Mass file actions with bash
Bash yields its secrets grudgingly. For newbies, the man page -- at 4500 lines -- is terrifying to say the least, and not much help unless you already know what you are looking for. I thought I'd write up a common bash pattern which I learned a few years ago, and have found very useful.
The pattern is to doing some kind of action -- consisting of a command or a sequence of commands -- on a large group of files.
The way I solved this in the early years was to do get the list of files into vim, and then use vim's record/repeat functionality to transform each filename into the command(s) I needed to perform. That worked, but was often awkward and time-consuming. Now I do it all on the command line using bash.

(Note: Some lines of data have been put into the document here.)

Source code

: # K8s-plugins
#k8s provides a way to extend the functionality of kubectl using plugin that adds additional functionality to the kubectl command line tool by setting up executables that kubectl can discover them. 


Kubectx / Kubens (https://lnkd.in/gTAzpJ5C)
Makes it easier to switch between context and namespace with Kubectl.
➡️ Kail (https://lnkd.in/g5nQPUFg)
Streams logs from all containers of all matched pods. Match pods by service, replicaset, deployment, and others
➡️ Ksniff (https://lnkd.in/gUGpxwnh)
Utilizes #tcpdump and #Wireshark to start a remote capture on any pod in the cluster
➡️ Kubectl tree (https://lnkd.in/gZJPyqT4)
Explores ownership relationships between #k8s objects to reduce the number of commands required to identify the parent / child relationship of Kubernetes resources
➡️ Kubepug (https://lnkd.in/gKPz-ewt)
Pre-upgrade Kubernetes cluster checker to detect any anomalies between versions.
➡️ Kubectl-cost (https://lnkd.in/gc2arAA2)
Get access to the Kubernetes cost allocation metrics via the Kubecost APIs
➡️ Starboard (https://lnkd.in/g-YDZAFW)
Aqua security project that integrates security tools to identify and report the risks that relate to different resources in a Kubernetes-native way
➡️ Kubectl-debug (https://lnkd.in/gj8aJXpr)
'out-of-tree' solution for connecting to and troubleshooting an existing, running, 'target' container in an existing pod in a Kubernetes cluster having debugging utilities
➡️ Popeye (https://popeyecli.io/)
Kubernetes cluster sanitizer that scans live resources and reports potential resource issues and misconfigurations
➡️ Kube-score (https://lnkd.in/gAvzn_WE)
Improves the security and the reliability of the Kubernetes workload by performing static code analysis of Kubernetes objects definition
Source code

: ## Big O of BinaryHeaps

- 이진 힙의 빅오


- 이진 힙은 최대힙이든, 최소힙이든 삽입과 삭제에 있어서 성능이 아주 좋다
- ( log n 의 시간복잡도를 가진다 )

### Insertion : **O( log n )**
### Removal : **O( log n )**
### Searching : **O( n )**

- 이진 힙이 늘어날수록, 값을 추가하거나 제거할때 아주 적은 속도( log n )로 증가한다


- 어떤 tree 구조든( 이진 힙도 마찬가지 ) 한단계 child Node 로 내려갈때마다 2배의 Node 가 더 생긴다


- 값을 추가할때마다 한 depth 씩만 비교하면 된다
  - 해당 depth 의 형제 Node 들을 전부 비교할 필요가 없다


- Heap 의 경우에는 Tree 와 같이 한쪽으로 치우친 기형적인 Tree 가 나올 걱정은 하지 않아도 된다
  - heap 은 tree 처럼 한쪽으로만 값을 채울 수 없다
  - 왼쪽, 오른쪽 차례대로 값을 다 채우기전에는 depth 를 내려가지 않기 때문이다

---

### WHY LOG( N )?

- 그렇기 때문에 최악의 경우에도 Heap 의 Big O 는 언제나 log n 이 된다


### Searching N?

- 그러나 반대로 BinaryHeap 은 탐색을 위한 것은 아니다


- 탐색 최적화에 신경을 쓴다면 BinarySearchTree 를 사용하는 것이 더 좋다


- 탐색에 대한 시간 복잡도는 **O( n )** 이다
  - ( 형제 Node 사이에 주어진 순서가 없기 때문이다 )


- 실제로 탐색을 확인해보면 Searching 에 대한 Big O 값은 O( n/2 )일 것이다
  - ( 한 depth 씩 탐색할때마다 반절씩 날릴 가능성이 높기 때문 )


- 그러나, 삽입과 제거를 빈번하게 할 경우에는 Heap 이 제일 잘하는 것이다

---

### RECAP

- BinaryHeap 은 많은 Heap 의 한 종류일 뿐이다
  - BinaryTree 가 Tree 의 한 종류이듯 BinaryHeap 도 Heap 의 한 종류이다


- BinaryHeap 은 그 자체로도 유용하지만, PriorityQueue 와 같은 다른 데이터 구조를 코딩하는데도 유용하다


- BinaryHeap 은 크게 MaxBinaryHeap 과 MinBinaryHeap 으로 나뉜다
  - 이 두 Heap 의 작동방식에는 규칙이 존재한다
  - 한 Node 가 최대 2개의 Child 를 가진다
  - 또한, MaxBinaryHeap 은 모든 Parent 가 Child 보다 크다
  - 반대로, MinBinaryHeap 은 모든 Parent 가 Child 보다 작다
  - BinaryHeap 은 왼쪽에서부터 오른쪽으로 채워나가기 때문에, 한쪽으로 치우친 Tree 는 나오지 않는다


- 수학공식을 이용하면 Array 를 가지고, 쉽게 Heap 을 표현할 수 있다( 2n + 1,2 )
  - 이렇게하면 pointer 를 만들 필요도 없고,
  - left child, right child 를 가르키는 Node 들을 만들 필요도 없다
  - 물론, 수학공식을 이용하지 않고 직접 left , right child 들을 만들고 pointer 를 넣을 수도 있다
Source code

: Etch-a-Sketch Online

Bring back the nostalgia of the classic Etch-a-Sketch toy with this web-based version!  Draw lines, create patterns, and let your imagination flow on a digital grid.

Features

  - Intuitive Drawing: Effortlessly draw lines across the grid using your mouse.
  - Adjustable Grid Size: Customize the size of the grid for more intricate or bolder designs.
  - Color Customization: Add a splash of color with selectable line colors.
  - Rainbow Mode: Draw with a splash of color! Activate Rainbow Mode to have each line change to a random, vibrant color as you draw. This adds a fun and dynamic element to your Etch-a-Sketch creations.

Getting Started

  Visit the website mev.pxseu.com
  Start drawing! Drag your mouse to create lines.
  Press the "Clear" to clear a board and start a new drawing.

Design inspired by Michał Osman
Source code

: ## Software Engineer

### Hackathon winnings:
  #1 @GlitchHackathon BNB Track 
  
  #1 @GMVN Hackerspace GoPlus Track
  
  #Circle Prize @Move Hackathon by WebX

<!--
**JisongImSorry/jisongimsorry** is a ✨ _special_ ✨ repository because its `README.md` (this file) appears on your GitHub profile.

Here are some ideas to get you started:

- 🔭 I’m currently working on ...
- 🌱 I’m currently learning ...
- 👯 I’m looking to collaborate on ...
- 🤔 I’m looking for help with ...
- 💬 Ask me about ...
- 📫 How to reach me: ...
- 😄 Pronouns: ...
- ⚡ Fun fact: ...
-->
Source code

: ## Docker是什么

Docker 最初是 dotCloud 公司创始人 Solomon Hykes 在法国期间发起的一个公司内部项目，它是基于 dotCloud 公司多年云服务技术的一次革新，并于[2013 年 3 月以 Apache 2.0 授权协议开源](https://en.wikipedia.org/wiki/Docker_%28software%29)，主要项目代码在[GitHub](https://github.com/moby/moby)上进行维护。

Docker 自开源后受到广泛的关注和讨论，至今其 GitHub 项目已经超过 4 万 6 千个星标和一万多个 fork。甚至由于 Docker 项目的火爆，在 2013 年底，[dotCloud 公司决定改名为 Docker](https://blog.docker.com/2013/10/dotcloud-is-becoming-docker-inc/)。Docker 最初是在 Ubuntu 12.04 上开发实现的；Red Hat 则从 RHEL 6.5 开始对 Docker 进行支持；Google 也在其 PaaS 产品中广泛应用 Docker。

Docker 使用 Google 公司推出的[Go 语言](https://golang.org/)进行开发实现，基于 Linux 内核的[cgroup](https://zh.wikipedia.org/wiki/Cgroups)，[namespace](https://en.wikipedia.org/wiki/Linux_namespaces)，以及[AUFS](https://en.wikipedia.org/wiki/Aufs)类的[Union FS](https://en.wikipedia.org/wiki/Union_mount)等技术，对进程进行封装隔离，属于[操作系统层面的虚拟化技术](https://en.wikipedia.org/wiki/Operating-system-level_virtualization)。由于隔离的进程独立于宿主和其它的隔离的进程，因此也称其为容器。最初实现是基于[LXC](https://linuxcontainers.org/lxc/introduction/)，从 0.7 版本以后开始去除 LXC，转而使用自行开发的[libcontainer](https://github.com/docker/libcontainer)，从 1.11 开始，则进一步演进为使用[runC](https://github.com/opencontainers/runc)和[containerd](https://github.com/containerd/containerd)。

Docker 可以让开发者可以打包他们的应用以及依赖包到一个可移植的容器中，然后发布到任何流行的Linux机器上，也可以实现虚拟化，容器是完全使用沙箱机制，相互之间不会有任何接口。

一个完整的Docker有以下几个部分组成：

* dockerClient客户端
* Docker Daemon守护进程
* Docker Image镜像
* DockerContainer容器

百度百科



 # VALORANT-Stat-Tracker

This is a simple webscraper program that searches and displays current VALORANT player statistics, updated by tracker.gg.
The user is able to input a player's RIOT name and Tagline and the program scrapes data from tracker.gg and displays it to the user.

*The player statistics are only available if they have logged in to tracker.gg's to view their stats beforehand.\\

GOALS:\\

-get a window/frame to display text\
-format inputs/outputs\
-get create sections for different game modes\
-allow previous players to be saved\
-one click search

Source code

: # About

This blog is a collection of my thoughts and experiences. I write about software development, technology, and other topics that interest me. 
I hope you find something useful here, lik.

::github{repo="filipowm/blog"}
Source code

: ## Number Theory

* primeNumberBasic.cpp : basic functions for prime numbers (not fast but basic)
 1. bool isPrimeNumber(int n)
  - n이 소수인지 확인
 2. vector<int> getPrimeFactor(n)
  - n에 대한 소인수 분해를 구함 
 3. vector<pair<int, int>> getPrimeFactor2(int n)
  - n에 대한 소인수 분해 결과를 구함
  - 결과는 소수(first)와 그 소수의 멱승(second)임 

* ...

For an example, I recently wanted to transcode a bunch of videos (.avi files) to reduce the file sizes. The command to transcode one of these videos was:
transcode -i video1.avi -o video1.lowquality.avi -R 0 -w 735 -y divx5 -N 0x50 -F mpeg4
To carry out this operation on a whole bunch of files, I use a bash for-loop and wildcards (globbing) to match the files to operate on. First I test to see that I'm picking exactly the files I want:
$ for i in *.avi; do echo $i; done video1.avi video2.avi video3.avi video4.avi video5.avi video6.avi
Now I decide how I will name the output files. In the example above, the original file was video1.avi and the corresponding output is video1.lowquality.avi. In the following command, we do a string subsitution on the variable i to produce the output filename from each input filename (for reference, look in the bash manpage under "parameter expansion")

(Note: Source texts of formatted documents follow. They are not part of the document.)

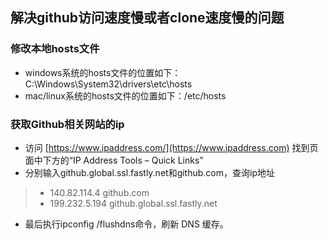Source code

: ## 解决github访问速度慢或者clone速度慢的问题
###  修改本地hosts文件
* windows系统的hosts文件的位置如下：C:\Windows\System32\drivers\etc\hosts
* mac/linux系统的hosts文件的位置如下：/etc/hosts
### 获取Github相关网站的ip
* 访问 [https://www.ipaddress.com/](https://www.ipaddress.com) 找到页面中下方的“IP Address Tools – Quick Links”
* 分别输入github.global.ssl.fastly.net和github.com，查询ip地址
>* 140.82.114.4     github.com
>* 199.232.5.194 github.global.ssl.fastly.net
* 最后执行ipconfig /flushdns命令，刷新 DNS 缓存。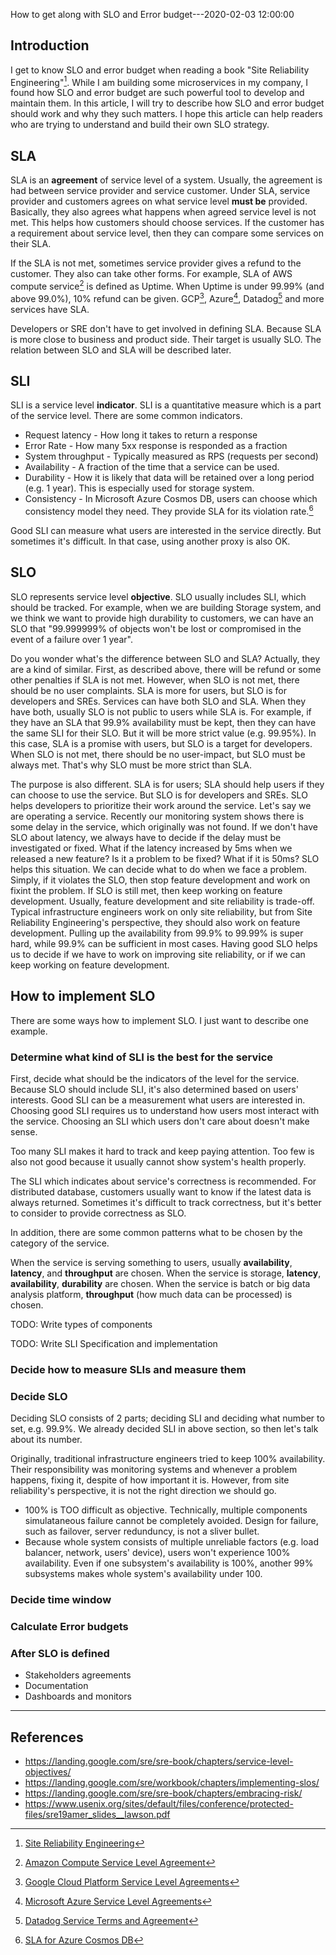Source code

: How to get along with SLO and Error budget---2020-02-03 12:00:00

## Introduction

I get to know SLO and error budget when reading a book "Site Reliability Engineering"[^1]. While I am building some microservices in my company, I found how SLO and error budget are such powerful tool to develop and maintain them.
In this article, I will try to describe how SLO and error budget should work and why they such matters. I hope this article can help readers who are trying to understand and build their own SLO strategy.

## SLA

SLA is an **agreement** of service level of a system. Usually, the agreement is had between service provider and service customer.
Under SLA, service provider and customers agrees on what service level **must be** provided. Basically, they also agrees what happens when agreed service level is not met. 
This helps how customers should choose services. If the customer has a requirement about service level, then they can compare some services on their SLA.

If the SLA is not met, sometimes service provider gives a refund to the customer. They also can take other forms.
For example, SLA of AWS compute service[^2] is defined as Uptime. When Uptime is under 99.99% (and above 99.0%), 10% refund can be given.
GCP[^3], Azure[^4], Datadog[^5] and more services have SLA.

Developers or SRE don't have to get involved in defining SLA. Because SLA is more close to business and product side. Their target is usually SLO. The relation between SLO and SLA will be described later.

## SLI

SLI is a service level **indicator**. SLI is a quantitative measure which is a part of the service level. There are some common indicators.

* Request latency - How long it takes to return a response
* Error Rate - How many 5xx response is responded as a fraction
* System throughput - Typically measured as RPS (requests per second)
* Availability - A fraction of the time that a service can be used.
* Durability - How it is likely that data will be retained over a long period (e.g. 1 year). This is especially used for storage system.
* Consistency - In Microsoft Azure Cosmos DB, users can choose which consistency model they need. They provide SLA for its violation rate.[^6]

Good SLI can measure what users are interested in the service directly.
But sometimes it's difficult. In that case, using another proxy is also OK.

## SLO

SLO represents service level **objective**.
SLO usually includes SLI, which should be tracked.
For example, when we are building Storage system, and we think we want to provide high durability to customers, we can have an SLO that "99.999999% of objects won't be lost or compromised in the event of a failure over 1 year".

Do you wonder what's the difference between SLO and SLA? Actually, they are a kind of similar.
First, as described above, there will be refund or some other penalties if SLA is not met.
However, when SLO is not met, there should be no user complaints. SLA is more for users, but SLO is for developers and SREs.
Services can have both SLO and SLA. When they have both, usually SLO is not public to users while SLA is.
For example, if they have an SLA that 99.9% availability must be kept, then they can have the same SLI for their SLO. But it will be more strict value (e.g. 99.95%). In this case, SLA is a promise with users, but SLO is a target for developers. When SLO is not met, there should be no user-impact, but SLO must be always met. That's why SLO must be more strict than SLA.

The purpose is also different. SLA is for users; SLA should help users if they can choose to use the service. But SLO is for developers and SREs. SLO helps developers to prioritize their work around the service.
Let's say we are operating a service. Recently our monitoring system shows there is some delay in the service, which originally was not found. If we don't have SLO about latency, we always have to decide if the delay must be investigated or fixed. What if the latency increased by 5ms when we released a new feature? Is it a problem to be fixed? What if it is 50ms?
SLO helps this situation. We can decide what to do when we face a problem. Simply, if it violates the SLO, then stop feature development and work on fixint the problem. If SLO is still met, then keep working on feature development.
Usually, feature development and site reliability is trade-off. Typical infrastructure engineers work on only site reliability, but from Site Reliability Engineering's perspective, they should also work on feature development.
Pulling up the availability from 99.9% to 99.99% is super hard, while 99.9% can be sufficient in most cases. Having good SLO helps us to decide if we have to work on improving site reliability, or if we can keep working on feature development.

## How to implement SLO

There are some ways how to implement SLO. I just want to describe one example.

### Determine what kind of SLI is the best for the service

First, decide what should be the indicators of the level for the service.
Because SLO should include SLI, it's also determined based on users' interests. Good SLI can be a measurement what users are interested in.
Choosing good SLI requires us to understand how users most interact with the service. Choosing an SLI which users don't care about doesn't make sense.

Too many SLI makes it hard to track and keep paying attention. Too few is also not good because it usually cannot show system's health properly.

The SLI which indicates about service's correctness is recommended. For distributed database, customers usually want to know if the latest data is always returned. Sometimes it's difficult to track correctness, but it's better to consider to provide correctness as SLO.

In addition, there are some common patterns what to be chosen by the category of the service.

When the service is serving something to users, usually **availability**, **latency**, and **throughput** are chosen.
When the service is storage, **latency**, **availability**, **durability** are chosen.
When the service is batch or big data analysis platform, **throughput** (how much data can be processed) is chosen.

TODO: Write types of components

TODO: Write SLI Specification and implementation

### Decide how to measure SLIs and measure them

### Decide SLO

Deciding SLO consists of 2 parts; deciding SLI and deciding what number to set, e.g. 99.9%. We already decided SLI in above section, so then let's talk about its number.

Originally, traditional infrastructure engineers tried to keep 100% availability. Their responsibility was monitoring systems and whenever a problem happens, fixing it, despite of how important it is.
However, from site reliability's perspective, it is not the right direction we should go.

* 100% is TOO difficult as objective. Technically, multiple components simulataneous failure cannot be completely avoided. Design for failure, such as failover, server redunduncy, is not a sliver bullet.
* Because whole system consists of multiple unreliable factors (e.g. load balancer, network, users' device), users won't experience 100% availability. Even if one subsystem's availability is 100%, another 99% subsystems makes whole system's availability under 100.
### Decide time window

### Calculate Error budgets

### After SLO is defined
* Stakeholders agreements
* Documentation
* Dashboards and monitors

---

## References

[^1]: [Site Reliability Engineering](https://landing.google.com/sre/books/)
[^2]: [Amazon Compute Service Level Agreement](https://aws.amazon.com/compute/sla/)
[^3]: [Google Cloud Platform Service Level Agreements](https://cloud.google.com/terms/sla/)
[^4]: [Microsoft Azure Service Level Agreements](https://azure.microsoft.com/en-us/support/legal/sla/)
[^5]: [Datadog Service Terms and Agreement](https://www.datadoghq.com/legal/terms/2014-12-31/)
[^6]: [SLA for Azure Cosmos DB](https://azure.microsoft.com/en-us/support/legal/sla/cosmos-db/v1_3/)

* https://landing.google.com/sre/sre-book/chapters/service-level-objectives/
* https://landing.google.com/sre/workbook/chapters/implementing-slos/
* https://landing.google.com/sre/sre-book/chapters/embracing-risk/
* https://www.usenix.org/sites/default/files/conference/protected-files/sre19amer_slides__lawson.pdf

$ for i in *.avi; do echo $i ${i/.avi/.lowquality.avi}; done video1.avi video1.lowquality.avi video2.avi video2.lowquality.avi video3.avi video3.lowquality.avi video4.avi video4.lowquality.avi video5.avi video5.lowquality.avi video6.avi video6.lowquality.aviOk, looks good.
Now we can put in the full command. Note that we still use echo so that the command doesn't actually get executed -- it's always safer to first verify that the commands are correct:
$ for i in *.avi; do echo transcode -i $i -o ${i/.avi/.lowquality.avi} -R 0 -w 735 -y divx5 -N 0x50 -F mpeg4; done transcode -i video2.avi -o video2.lowquality.avi -R 0 -w 735 -y divx5 -N 0x50 -F mpeg4 transcode -i video3.avi -o video3.lowquality.avi -R 0 -w 735 -y divx5 -N 0x50 -F mpeg4 transcode -i video4.avi -o video4.lowquality.avi -R 0 -w 735 -y divx5 -N 0x50 -F mpeg4 transcode -i video5.avi -o video5.lowquality.avi -R 0 -w 735 -y divx5 -N 0x50 -F mpeg4 transcode -i video6.avi -o video6.lowquality.avi -R 0 -w 735 -y divx5 -N 0x50 -F mpeg4
Note that if you need to perform multiple commands on each files, you can simply add more commands, separated by semicolons. Say we want to also copy each downgraded video into a different directory:
$ for i in *.avi; do out=${i/.avi/.lowquality.avi} ; echo transcode -i $i -o $out -R 0 -w 735 -y divx5 -N 0x50 -F mpeg4; echo cp $out /somewhereelse; done transcode -i video1.avi -o video1.lowquality.avi -R 0 -w 735 -y divx5 -N 0x50 -F mpeg4 cp video1.lowquality.avi /somewhereelse transcode -i video2.avi -o video2.lowquality.avi -R 0 -w 735 -y divx5 -N 0x50 -F mpeg4 cp video2.lowquality.avi /somewhereelse transcode -i video3.avi -o video3.lowquality.avi -R 0 -w 735 -y divx5 -N 0x50 -F mpeg4 cp video3.lowquality.avi /somewhereelse transcode -i video4.avi -o video4.lowquality.avi -R 0 -w 735 -y divx5 -N 0x50 -F mpeg4 cp video4.lowquality.avi /somewhereelse transcode -i video5.avi -o video5.lowquality.avi -R 0 -w 735 -y divx5 -N 0x50 -F mpeg4 cp video5.lowquality.avi /somewhereelseHere I've used the variable out so that I didn't have to write the pattern expansion twice.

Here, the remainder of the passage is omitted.